[dkshdkjshdk]

Why? No one uses SVM as a solver/optimization method (though you do need a solver/optimization method to train a SVM).

Same with "modern deep learning" (whatever that may be): just because you need to optimize something doesn't make the field "optimization". Just because I'm using stochastic gradient descent (or some other optimization method) in the course of my work, doesn't mean that I'm working in the field of Optimization.

[eachro]

To really understand it (primal, dual formulations) you need tools from convex optimization. So it doesn't really feel appropriate to teach it in a standard machine learning class (unless you just toss out the details). In optimization classes, you go through tons of different applications of the methods you learn about: SVM slots in perfectly there. It hits duality, quadratic programming, even gradient descent (Pegasos).

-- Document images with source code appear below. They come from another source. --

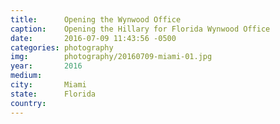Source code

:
 ```yaml
---
title:  	Opening the Wynwood Office
caption:	Opening the Hillary for Florida Wynwood Office
date:   	2016-07-09 11:43:56 -0500
categories: photography
img:		photography/20160709-miami-01.jpg
year:		2016
medium:
city:		Miami
state:		Florida
country:
---
```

Re deep learning: right, I was bringing up deep learning as a clear example of why you might not want to classify it under optimization. No one considers applications of deep learning to be optimization. However, work on the various optimizers (Adam, adagrad, second order methods, etc) which are all fundamental to doing any deep learning work would be firmly in the field of optimization.

[dkshdkjshdk]

> To really understand it (primal, dual formulations) you need tools from convex optimization. So it doesn't really feel appropriate to teach it in a standard machine learning class (unless you just toss out the details).

Sure. But to understand it, you probably also need to know a bit about arithmetic, algebra, geometry, etc. Still, you wouldn't say that SVM belong to these fields, even though these fields are probably a requirement if you want to understand SVMs.

> So it doesn't really feel appropriate to teach it in a standard machine learning class (unless you just toss out the details).

If the people you are talking about already had an optimization class (including convex optimization), then it should be appropriate to teach it using those formalisms, no?

Another example: you're not going far in understanding Schroedinger's equation if you don't have the necessary linear algebra bases. Does that make Schroedinger's equation part of linear algebra?

> It hits duality, quadratic programming, even gradient descent (Pegasos).

Sure... then it's a subject of machine learning that is good to refresh your knowledge of optimization and linear algebra, sure. It still feels kinda weird if you're going to introduce people to SVM in the context of an Optimization class (other than possibly as an example of a specific optimization problem, or as an application of specific optimization methods).

> However, work on the various optimizers (Adam, adagrad, second order methods, etc) which are all fundamental to doing any deep learning work would be firmly in the field of optimization.

Exactly. If you're doing that, then you are doing research in Optimization, and not research in "deep learning", as far as I'm concerned. But, let's face it... those types of papers are a minority in the field.

[srean]

> … you need tools from convex optimization. So it doesn't feel appropriate to teach it in a standard machine learning class.

Those topics were perquisites to taking ML at the grad level when I took them. You either had to have relevant courses in your bag or convince the prof that you could handle it.

[eachro]

Yea grad level absolutely (pretty much anything can fly at the grad level). Undergrad? Maybe we should teach it b/c of the historical importance it has to the field and how the community developed but I really do think most ML classes would be better off without it b/c of the extra background you'd have to use precious time on. Kernel PCA, kernel regression are better for demonstrating the power of kernels.

I suppose the idea of a maximum separating hyperplane is kind of unique to SVMs and if you just teach SVMs through the primal and leave it at that, you don't need to spend all that much time motivating the dual.